I'm trying to implement a programme that reads a dictionary into a list and sorts it in O(N) time.After that, I have to search for the anagrams in the list given an input from the user in O(log N) time.I can sort each word by letter and sort the list alphabetically in O(N).

Since I'm trying to search in O(logN) time, I tried to use binary search by sorting every letter in each word and using that as a key to identify the anagrams. For example 'act' is the key for anagram group 'act,'cat','tac'.

arr=['act','cat','tac','bad','fad']

After sorting 

[['act', 'act'], ['cat', 'act'], ['tac', 'act'], ['bad', 'abd'],  ['fad', 'adf']]
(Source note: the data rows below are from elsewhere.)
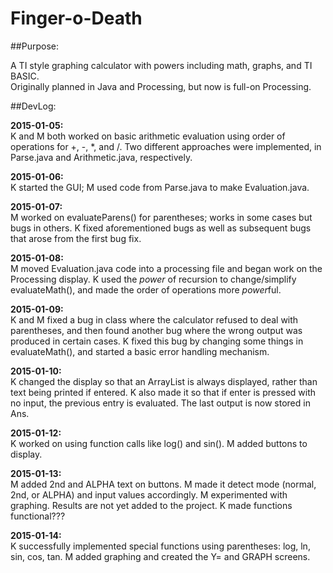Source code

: Finger-o-Death
==============
##Purpose:

A TI style graphing calculator with powers including math, graphs, and TI BASIC.<br>
Originally planned in Java and Processing, but now is full-on Processing.

##DevLog:

**2015-01-05:**<br>
K and M both worked on basic arithmetic evaluation using order of operations for +, -, *, and /.
Two different approaches were implemented, in Parse.java and Arithmetic.java, respectively.

**2015-01-06:**<br>
K started the GUI; M used code from Parse.java to make Evaluation.java.

**2015-01-07:**<br>
M worked on evaluateParens() for parentheses; works in some cases but bugs in others.
K fixed aforementioned bugs as well as subsequent bugs that arose from the first bug fix.

**2015-01-08:**<br>
M moved Evaluation.java code into a processing file and began work on the Processing display.
K used the *power* of recursion to change/simplify evaluateMath(), and made the order of operations more *power*ful.

**2015-01-09:**<br>
K and M fixed a bug in class where the calculator refused to deal with parentheses,
and then found another bug where the wrong output was produced in certain cases.
K fixed this bug by changing some things in evaluateMath(), and started a basic error handling mechanism.

**2015-01-10:**<br>
K changed the display so that an ArrayList is always displayed, rather than text being printed if entered.
K also made it so that if enter is pressed with no input, the previous entry is evaluated. The last output is now stored in Ans.

**2015-01-12:**<br>
K worked on using function calls like log() and sin().
M added buttons to display.

**2015-01-13:**<br>
M added 2nd and ALPHA text on buttons.
M made it detect mode (normal, 2nd, or ALPHA) and input values accordingly.
M experimented with graphing. Results are not yet added to the project.
K made functions functional???

**2015-01-14:**<br>
K successfully implemented special functions using parentheses: log, ln, sin, cos, tan.
M added graphing and created the Y= and GRAPH screens.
But binary search only finds ONE target so it will only return 'tac' for anagram group under 'act'.My binary search code:

def binarySearch(arr, lower, upper, target):
anagramList=[]
if upper >= lower:
    mid = lower + ((upper - lower) // 2)
    if areAnagrams(arr[mid][1],target):
        anagramList.append(arr[mid])
    elif arr[mid] > target:
        return binarySearch(arr, lower, mid - 1, target)
    else:
        return binarySearch(arr, mid + 1, upper, target)
return anagramList

I tried to group them like this

[['act','act','cat','tac'],['bad','abd'],['fad','daf]]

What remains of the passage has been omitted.